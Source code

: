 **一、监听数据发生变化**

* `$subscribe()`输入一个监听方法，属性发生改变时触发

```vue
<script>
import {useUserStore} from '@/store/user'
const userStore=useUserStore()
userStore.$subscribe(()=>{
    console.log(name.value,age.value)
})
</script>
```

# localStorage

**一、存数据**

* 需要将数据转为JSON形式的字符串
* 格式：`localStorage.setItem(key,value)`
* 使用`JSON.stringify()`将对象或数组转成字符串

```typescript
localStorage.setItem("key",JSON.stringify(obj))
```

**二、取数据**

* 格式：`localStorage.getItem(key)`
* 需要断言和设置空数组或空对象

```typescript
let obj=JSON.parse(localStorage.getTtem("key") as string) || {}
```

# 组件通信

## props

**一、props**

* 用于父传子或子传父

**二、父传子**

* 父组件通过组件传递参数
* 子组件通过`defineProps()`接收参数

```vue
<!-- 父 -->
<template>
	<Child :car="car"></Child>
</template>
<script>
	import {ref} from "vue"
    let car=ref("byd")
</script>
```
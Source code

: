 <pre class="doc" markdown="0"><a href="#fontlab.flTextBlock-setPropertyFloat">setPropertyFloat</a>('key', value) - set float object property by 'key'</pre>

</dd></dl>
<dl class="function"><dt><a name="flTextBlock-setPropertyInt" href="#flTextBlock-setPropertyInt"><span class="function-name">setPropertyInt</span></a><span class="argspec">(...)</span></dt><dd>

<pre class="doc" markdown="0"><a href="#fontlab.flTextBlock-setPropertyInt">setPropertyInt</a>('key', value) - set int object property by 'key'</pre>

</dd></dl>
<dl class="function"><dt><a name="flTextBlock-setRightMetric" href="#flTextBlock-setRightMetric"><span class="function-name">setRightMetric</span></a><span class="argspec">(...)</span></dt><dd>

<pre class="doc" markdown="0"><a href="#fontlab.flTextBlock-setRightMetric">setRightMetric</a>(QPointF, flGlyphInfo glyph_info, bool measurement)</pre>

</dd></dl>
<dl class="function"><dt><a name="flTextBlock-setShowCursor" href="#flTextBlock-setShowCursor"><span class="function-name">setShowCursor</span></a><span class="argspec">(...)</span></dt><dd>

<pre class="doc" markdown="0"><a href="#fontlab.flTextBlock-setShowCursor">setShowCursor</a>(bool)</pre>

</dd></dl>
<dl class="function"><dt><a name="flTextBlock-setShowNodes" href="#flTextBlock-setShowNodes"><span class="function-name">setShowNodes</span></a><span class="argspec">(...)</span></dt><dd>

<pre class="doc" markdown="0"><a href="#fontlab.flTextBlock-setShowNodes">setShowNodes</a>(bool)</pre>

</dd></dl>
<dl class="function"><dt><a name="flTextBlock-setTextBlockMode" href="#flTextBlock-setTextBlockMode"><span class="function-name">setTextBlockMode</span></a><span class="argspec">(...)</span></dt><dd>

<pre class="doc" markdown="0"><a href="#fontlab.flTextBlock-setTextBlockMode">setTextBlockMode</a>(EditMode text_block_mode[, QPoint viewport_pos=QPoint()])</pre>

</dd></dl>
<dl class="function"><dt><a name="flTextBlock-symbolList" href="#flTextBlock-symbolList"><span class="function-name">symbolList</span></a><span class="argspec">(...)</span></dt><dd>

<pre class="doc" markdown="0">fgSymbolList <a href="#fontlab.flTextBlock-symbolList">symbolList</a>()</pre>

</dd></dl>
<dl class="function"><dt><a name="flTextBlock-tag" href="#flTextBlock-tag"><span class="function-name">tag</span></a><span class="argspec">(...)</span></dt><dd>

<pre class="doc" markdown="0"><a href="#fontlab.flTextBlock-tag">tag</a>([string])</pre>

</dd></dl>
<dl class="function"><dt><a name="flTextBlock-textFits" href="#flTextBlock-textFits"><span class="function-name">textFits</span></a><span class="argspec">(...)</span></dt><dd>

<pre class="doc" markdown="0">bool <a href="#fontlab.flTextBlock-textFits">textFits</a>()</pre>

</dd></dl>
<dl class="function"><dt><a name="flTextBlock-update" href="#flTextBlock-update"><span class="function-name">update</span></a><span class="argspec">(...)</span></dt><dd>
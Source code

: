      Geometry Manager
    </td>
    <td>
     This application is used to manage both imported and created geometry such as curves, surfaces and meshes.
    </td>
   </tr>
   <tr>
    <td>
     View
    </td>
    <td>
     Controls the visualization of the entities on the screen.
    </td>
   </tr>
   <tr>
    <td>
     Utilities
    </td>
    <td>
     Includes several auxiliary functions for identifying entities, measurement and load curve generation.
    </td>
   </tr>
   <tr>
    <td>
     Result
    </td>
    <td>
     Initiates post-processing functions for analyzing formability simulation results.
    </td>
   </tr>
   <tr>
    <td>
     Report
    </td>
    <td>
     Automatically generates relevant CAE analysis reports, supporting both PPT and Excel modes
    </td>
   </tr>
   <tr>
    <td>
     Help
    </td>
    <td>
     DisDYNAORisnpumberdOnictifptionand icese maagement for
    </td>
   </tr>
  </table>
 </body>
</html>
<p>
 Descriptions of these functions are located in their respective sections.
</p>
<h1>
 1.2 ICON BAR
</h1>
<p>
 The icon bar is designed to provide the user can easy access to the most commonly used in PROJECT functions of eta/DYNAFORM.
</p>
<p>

# # # #

__How to complete this task__. Word for word, repeat the records above.

__Output__.
Source code

: **一、监听数据发生变化**

* `$subscribe()`输入一个监听方法，属性发生改变时触发

```vue
<script>
import {useUserStore} from '@/store/user'
const userStore=useUserStore()
userStore.$subscribe(()=>{
    console.log(name.value,age.value)
})
</script>
```

# localStorage

**一、存数据**

* 需要将数据转为JSON形式的字符串
* 格式：`localStorage.setItem(key,value)`
* 使用`JSON.stringify()`将对象或数组转成字符串

```typescript
localStorage.setItem("key",JSON.stringify(obj))
```

**二、取数据**

* 格式：`localStorage.getItem(key)`
* 需要断言和设置空数组或空对象

```typescript
let obj=JSON.parse(localStorage.getTtem("key") as string) || {}
```

# 组件通信

## props

**一、props**

* 用于父传子或子传父

**二、父传子**

* 父组件通过组件传递参数
* 子组件通过`defineProps()`接收参数

```vue
<!-- 父 -->
<template>
	<Child :car="car"></Child>
</template>
<script>
	import {ref} from "vue"
    let car=ref("byd")
</script>
```
Source code

: <pre class="doc" markdown="0"><a href="#fontlab.flTextBlock-setPropertyFloat">setPropertyFloat</a>('key', value) - set float object property by 'key'</pre>

</dd></dl>
<dl class="function"><dt><a name="flTextBlock-setPropertyInt" href="#flTextBlock-setPropertyInt"><span class="function-name">setPropertyInt</span></a><span class="argspec">(...)</span></dt><dd>

<pre class="doc" markdown="0"><a href="#fontlab.flTextBlock-setPropertyInt">setPropertyInt</a>('key', value) - set int object property by 'key'</pre>

</dd></dl>
<dl class="function"><dt><a name="flTextBlock-setRightMetric" href="#flTextBlock-setRightMetric"><span class="function-name">setRightMetric</span></a><span class="argspec">(...)</span></dt><dd>

<pre class="doc" markdown="0"><a href="#fontlab.flTextBlock-setRightMetric">setRightMetric</a>(QPointF, flGlyphInfo glyph_info, bool measurement)</pre>

</dd></dl>
<dl class="function"><dt><a name="flTextBlock-setShowCursor" href="#flTextBlock-setShowCursor"><span class="function-name">setShowCursor</span></a><span class="argspec">(...)</span></dt><dd>

<pre class="doc" markdown="0"><a href="#fontlab.flTextBlock-setShowCursor">setShowCursor</a>(bool)</pre>

</dd></dl>
<dl class="function"><dt><a name="flTextBlock-setShowNodes" href="#flTextBlock-setShowNodes"><span class="function-name">setShowNodes</span></a><span class="argspec">(...)</span></dt><dd>

<pre class="doc" markdown="0"><a href="#fontlab.flTextBlock-setShowNodes">setShowNodes</a>(bool)</pre>

</dd></dl>
<dl class="function"><dt><a name="flTextBlock-setTextBlockMode" href="#flTextBlock-setTextBlockMode"><span class="function-name">setTextBlockMode</span></a><span class="argspec">(...)</span></dt><dd>

<pre class="doc" markdown="0"><a href="#fontlab.flTextBlock-setTextBlockMode">setTextBlockMode</a>(EditMode text_block_mode[, QPoint viewport_pos=QPoint()])</pre>

</dd></dl>
<dl class="function"><dt><a name="flTextBlock-symbolList" href="#flTextBlock-symbolList"><span class="function-name">symbolList</span></a><span class="argspec">(...)</span></dt><dd>

<pre class="doc" markdown="0">fgSymbolList <a href="#fontlab.flTextBlock-symbolList">symbolList</a>()</pre>

</dd></dl>
<dl class="function"><dt><a name="flTextBlock-tag" href="#flTextBlock-tag"><span class="function-name">tag</span></a><span class="argspec">(...)</span></dt><dd>

<pre class="doc" markdown="0"><a href="#fontlab.flTextBlock-tag">tag</a>([string])</pre>

</dd></dl>
<dl class="function"><dt><a name="flTextBlock-textFits" href="#flTextBlock-textFits"><span class="function-name">textFits</span></a><span class="argspec">(...)</span></dt><dd>

<pre class="doc" markdown="0">bool <a href="#fontlab.flTextBlock-textFits">textFits</a>()</pre>

</dd></dl>
<dl class="function"><dt><a name="flTextBlock-update" href="#flTextBlock-update"><span class="function-name">update</span></a><span class="argspec">(...)</span></dt><dd>
Source code

:      Geometry Manager
    </td>
    <td>
     This application is used to manage both imported and created geometry such as curves, surfaces and meshes.
    </td>
   </tr>
   <tr>
    <td>
     View
    </td>
    <td>
     Controls the visualization of the entities on the screen.
    </td>
   </tr>
   <tr>
    <td>
     Utilities
    </td>
    <td>
     Includes several auxiliary functions for identifying entities, measurement and load curve generation.
    </td>
   </tr>
   <tr>
    <td>
     Result
    </td>
    <td>
     Initiates post-processing functions for analyzing formability simulation results.
    </td>
   </tr>
   <tr>
    <td>
     Report
    </td>
    <td>
     Automatically generates relevant CAE analysis reports, supporting both PPT and Excel modes
    </td>
   </tr>
   <tr>
    <td>
     Help
    </td>
    <td>
     DisDYNAORisnpumberdOnictifptionand icese maagement for
    </td>
   </tr>
  </table>
 </body>
</html>
<p>
 Descriptions of these functions are located in their respective sections.
</p>
<h1>
 1.2 ICON BAR
</h1>
<p>
 The icon bar is designed to provide the user can easy access to the most commonly used in PROJECT functions of eta/DYNAFORM.
</p>
<p>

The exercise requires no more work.